§ Supplied material:
=======
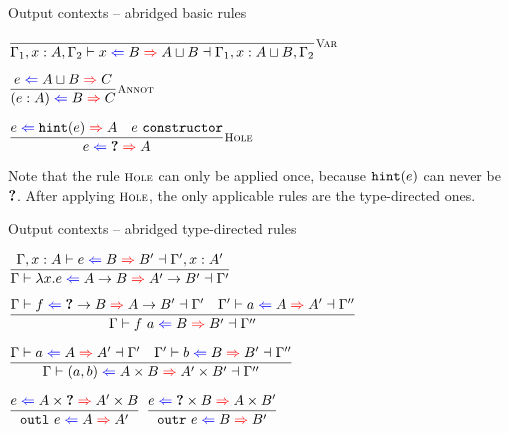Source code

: \documentclass{beamer}
\begin{document}
\begin{frame}{Output contexts -- abridged basic rules}

\begin{center}
  $\infrule[Var]{}{\fulloutctx{\Gamma_1, x : A, \Gamma_2}{x}{B}{\combinehints{A}{B}}{\Gamma_1, x : \combinehints{A}{B}, \Gamma_2}}$

  \vspace{2em}

  $\infrule[Annot]{\shortoutctx{e}{\combinehints{A}{B}}{C}}{\shortoutctx{\annot{e}{A}}{B}{C}}$

  \vspace{2em}

  $\infrule[Hole]{\shortoutctx{e}{\hintfor{e}}{A} \quad \sidecond{e\ \texttt{constructor}}}{\shortoutctx{e}{\Hole}{A}}$
\end{center}

\vspace{2em}

Note that the rule $\textsc{\footnotesize{Hole}}$ can only be applied once, because $\texttt{hint}(e)$ can never be $\textbf{?}$. After applying $\textsc{\footnotesize{Hole}}$, the only applicable rules are the type-directed ones.

\end{frame}

\begin{frame}{Output contexts -- abridged type-directed rules}

\begin{center}
  $\infrule{\fulloutctx{\extend{\Gamma}{x}{A}}{e}{B}{B'}{\extend{\Gamma'}{x}{A'}}}{\outctx{\fun{x}{e}}{\Fun{A}{B}}{\Fun{A'}{B'}}}$

  \vspace{1em}

  $\infrule{\fulloutctx{\Gamma}{f}{\Fun{\Hole}{B}}{\Fun{A}{B'}}{\Gamma'} \quad \fulloutctx{\Gamma'}{a}{A}{A'}{\Gamma''}}{\fulloutctx{\Gamma}{\app{f}{a}}{B}{B'}{\Gamma''}}$

  \vspace{1em}

  $\infrule{\fulloutctx{\Gamma}{a}{A}{A'}{\Gamma'} \quad \fulloutctx{\Gamma'}{b}{B}{B'}{\Gamma''}}{\fulloutctx{\Gamma}{\pair{a}{b}}{\Prod{A}{B}}{\Prod{A'}{B'}}{\Gamma''}}$

  \vspace{1em}

  $\infrule{\shortoutctx{e}{\Prod{A}{\Hole}}{\Prod{A'}{B}}}{\shortoutctx{\outl{e}}{A}{A'}}$
  \quad
  $\infrule{\shortoutctx{e}{\Prod{\Hole}{B}}{\Prod{A}{B'}}}{\shortoutctx{\outr{e}}{B}{B'}}$
\end{center}

\end{frame}
\end{document}
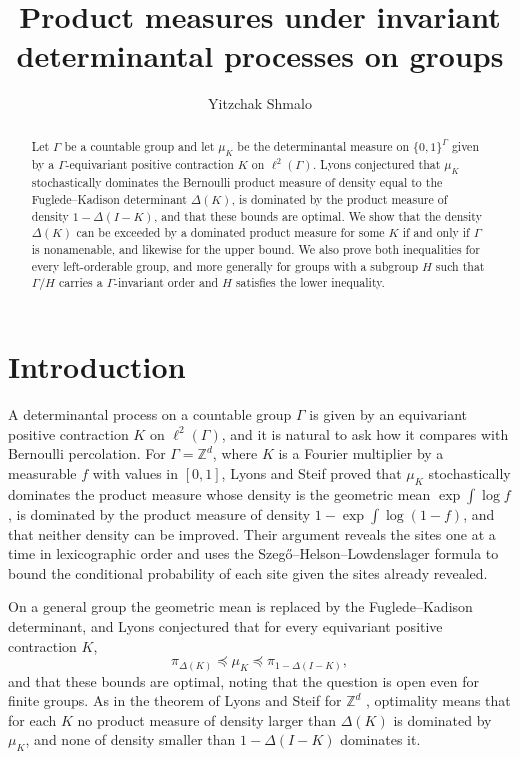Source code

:\documentclass[11pt]{amsart}
\title{Product measures under invariant determinantal processes on groups}
\author{Yitzchak Shmalo}
\date{}
\theoremstyle{remark}
\theoremstyle{definition}
\newcommand{\Ga}{\Gamma}
\newcommand{\FK}{\Delta}
\newcommand{\dom}{\preccurlyeq}
\newcommand{\ltwo}{\ell^2}
\begin{document}
\begin{abstract}
Let $\Ga$ be a countable group and let $\mu_K$ be the determinantal measure on $\{0,1\}^{\Ga}$ given by a
$\Ga$-equivariant positive contraction $K$ on $\ltwo(\Ga)$. Lyons conjectured that $\mu_K$ stochastically dominates
the Bernoulli product measure of density equal to the Fuglede--Kadison determinant $\FK(K)$, is dominated by the product
measure of density $1-\FK(I-K)$, and that these bounds are optimal. We show that the density $\FK(K)$ can be exceeded
by a dominated product measure for some $K$ if and only if $\Ga$ is nonamenable, and likewise for the upper bound. We
also prove both inequalities for every left-orderable group, and more generally for groups with a subgroup $H$ such
that $\Ga/H$ carries a $\Ga$-invariant order and $H$ satisfies the lower inequality.
\end{abstract}

\maketitle

\section{Introduction}\label{sec:intro}

A determinantal process on a countable group $\Ga$ is given by an equivariant positive contraction $K$ on $\ltwo(\Ga)$,
and it is natural to ask how it compares with Bernoulli percolation. For $\Ga=\mathbb Z^d$, where $K$ is a Fourier
multiplier by a measurable $f$ with values in $[0,1]$, Lyons and Steif \cite{LS03} proved that $\mu_K$ stochastically
dominates the product measure whose density is the geometric mean $\exp\int\log f$, is dominated by the product measure
of density $1-\exp\int\log(1-f)$, and that neither density can be improved. Their argument reveals the sites one at a
time in lexicographic order and uses the Szeg\H{o}--Helson--Lowdenslager formula to bound the conditional probability of
each site given the sites already revealed.

On a general group the geometric mean is replaced by the Fuglede--Kadison determinant, and Lyons
\cite[Conj.~5.7]{LyICM} conjectured that for every equivariant positive contraction $K$,
\[
\pi_{\FK(K)}\dom\mu_K\dom\pi_{1-\FK(I-K)},
\]
and that these bounds are optimal, noting that the question is open even for finite groups. As in the theorem of
Lyons and Steif for $\mathbb Z^d$ \cite[Thm.~5.3]{LS03}, optimality means that for each $K$ no product measure of
density larger than $\FK(K)$ is dominated by $\mu_K$, and none of density smaller than $1-\FK(I-K)$ dominates it.
\end{document}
=======
§ Your task: When a line in the records above contains the word "Output", copy it.

§ Worked solution:
\begin{frame}{Output contexts -- abridged basic rules}
\begin{frame}{Output contexts -- abridged type-directed rules}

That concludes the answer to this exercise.